#### YOUR ASSIGNMENT:
Among the lines below, return each one that contains the word "correlation".

(Data records)
------------------------------
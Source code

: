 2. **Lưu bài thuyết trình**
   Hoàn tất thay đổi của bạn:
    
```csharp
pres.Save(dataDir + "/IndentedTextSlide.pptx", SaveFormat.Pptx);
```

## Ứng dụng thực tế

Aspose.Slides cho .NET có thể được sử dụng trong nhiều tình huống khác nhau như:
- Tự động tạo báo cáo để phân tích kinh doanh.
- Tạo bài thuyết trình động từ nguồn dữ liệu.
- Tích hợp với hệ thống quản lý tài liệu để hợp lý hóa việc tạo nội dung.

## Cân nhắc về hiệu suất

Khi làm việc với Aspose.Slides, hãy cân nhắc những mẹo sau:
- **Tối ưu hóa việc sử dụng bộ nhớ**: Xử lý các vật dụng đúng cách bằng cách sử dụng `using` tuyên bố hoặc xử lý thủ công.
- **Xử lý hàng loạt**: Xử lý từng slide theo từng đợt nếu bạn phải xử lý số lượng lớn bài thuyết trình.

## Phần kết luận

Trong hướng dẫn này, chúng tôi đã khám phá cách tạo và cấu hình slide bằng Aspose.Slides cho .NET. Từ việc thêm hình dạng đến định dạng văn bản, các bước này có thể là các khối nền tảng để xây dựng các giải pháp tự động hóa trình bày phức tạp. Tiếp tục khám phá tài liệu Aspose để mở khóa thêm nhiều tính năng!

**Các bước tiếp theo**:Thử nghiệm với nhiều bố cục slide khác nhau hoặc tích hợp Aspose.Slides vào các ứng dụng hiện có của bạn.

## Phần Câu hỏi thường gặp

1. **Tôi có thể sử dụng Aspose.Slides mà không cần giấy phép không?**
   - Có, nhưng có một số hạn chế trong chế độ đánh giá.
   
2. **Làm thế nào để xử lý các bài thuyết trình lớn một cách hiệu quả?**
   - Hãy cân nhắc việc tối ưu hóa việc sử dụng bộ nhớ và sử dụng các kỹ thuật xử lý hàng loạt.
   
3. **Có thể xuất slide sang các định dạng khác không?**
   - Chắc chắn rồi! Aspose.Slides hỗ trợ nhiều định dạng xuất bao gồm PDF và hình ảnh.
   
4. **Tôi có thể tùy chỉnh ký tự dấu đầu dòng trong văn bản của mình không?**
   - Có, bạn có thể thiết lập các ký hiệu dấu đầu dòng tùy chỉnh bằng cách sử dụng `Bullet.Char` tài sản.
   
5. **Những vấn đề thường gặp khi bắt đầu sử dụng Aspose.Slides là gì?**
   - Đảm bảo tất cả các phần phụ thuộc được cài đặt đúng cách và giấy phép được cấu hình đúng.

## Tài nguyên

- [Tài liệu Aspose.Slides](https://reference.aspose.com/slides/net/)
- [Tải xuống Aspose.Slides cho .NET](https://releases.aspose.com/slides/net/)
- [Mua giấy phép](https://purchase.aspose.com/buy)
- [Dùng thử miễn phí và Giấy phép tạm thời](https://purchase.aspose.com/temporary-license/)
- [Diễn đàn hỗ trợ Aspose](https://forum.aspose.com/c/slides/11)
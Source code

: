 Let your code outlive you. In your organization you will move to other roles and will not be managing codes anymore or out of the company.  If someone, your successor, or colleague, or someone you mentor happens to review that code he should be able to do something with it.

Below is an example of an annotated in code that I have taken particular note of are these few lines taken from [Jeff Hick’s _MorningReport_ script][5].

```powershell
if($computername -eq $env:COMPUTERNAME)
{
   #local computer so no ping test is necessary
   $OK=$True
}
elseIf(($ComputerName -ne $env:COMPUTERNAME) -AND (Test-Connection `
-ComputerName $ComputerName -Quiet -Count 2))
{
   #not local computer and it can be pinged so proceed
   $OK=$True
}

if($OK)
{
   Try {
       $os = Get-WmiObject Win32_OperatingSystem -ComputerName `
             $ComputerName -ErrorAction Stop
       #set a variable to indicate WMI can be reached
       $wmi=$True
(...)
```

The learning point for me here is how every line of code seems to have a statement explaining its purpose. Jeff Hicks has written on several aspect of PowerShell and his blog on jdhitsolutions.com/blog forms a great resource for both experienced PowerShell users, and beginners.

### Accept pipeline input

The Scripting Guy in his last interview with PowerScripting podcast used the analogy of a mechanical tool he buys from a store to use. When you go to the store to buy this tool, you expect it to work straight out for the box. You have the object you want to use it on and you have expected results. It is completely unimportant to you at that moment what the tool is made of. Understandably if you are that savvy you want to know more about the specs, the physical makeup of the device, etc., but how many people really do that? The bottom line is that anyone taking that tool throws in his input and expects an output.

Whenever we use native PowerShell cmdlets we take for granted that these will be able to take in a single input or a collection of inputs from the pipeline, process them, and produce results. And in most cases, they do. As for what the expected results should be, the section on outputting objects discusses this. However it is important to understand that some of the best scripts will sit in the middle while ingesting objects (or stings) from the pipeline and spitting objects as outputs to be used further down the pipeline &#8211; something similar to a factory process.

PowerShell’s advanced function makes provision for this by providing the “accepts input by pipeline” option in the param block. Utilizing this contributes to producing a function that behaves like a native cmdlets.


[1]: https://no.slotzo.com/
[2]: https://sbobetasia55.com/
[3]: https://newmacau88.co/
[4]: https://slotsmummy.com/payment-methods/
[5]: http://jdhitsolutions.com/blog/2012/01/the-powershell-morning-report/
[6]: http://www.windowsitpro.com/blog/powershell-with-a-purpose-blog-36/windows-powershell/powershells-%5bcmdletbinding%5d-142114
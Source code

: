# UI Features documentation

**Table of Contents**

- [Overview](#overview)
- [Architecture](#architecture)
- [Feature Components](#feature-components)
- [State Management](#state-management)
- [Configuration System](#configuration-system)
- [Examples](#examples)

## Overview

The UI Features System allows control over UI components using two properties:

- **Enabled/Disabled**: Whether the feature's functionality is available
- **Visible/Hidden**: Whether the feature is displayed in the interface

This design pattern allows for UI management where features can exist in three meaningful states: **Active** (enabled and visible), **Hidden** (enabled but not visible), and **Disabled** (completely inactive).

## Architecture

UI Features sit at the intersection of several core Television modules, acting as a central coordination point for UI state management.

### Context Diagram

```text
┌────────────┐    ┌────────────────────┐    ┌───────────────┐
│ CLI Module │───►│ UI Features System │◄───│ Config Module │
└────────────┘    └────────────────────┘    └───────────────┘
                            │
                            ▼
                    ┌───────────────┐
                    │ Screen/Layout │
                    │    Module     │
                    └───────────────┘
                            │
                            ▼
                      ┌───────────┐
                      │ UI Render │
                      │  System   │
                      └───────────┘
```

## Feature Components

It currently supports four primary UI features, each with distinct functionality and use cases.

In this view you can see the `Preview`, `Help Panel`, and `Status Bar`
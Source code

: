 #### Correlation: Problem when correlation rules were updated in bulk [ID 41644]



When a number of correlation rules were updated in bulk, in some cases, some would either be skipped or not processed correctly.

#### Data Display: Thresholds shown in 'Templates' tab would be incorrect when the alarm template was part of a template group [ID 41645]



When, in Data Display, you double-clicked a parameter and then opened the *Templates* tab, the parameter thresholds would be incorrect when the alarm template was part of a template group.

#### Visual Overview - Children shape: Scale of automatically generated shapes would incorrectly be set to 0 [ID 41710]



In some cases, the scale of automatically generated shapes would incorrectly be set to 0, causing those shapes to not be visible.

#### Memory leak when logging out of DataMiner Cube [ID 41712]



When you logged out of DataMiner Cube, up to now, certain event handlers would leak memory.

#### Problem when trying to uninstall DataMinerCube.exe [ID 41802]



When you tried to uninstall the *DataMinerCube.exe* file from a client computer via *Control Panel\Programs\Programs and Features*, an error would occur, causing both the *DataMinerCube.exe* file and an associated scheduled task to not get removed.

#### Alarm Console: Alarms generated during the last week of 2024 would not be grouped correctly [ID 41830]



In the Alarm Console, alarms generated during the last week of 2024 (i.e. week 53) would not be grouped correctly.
------------------------------
#### SOLUTION BELOW:
: #### Correlation: Problem when correlation rules were updated in bulk [ID 41644]
When a number of correlation rules were updated in bulk, in some cases, some would either be skipped or not processed correctly.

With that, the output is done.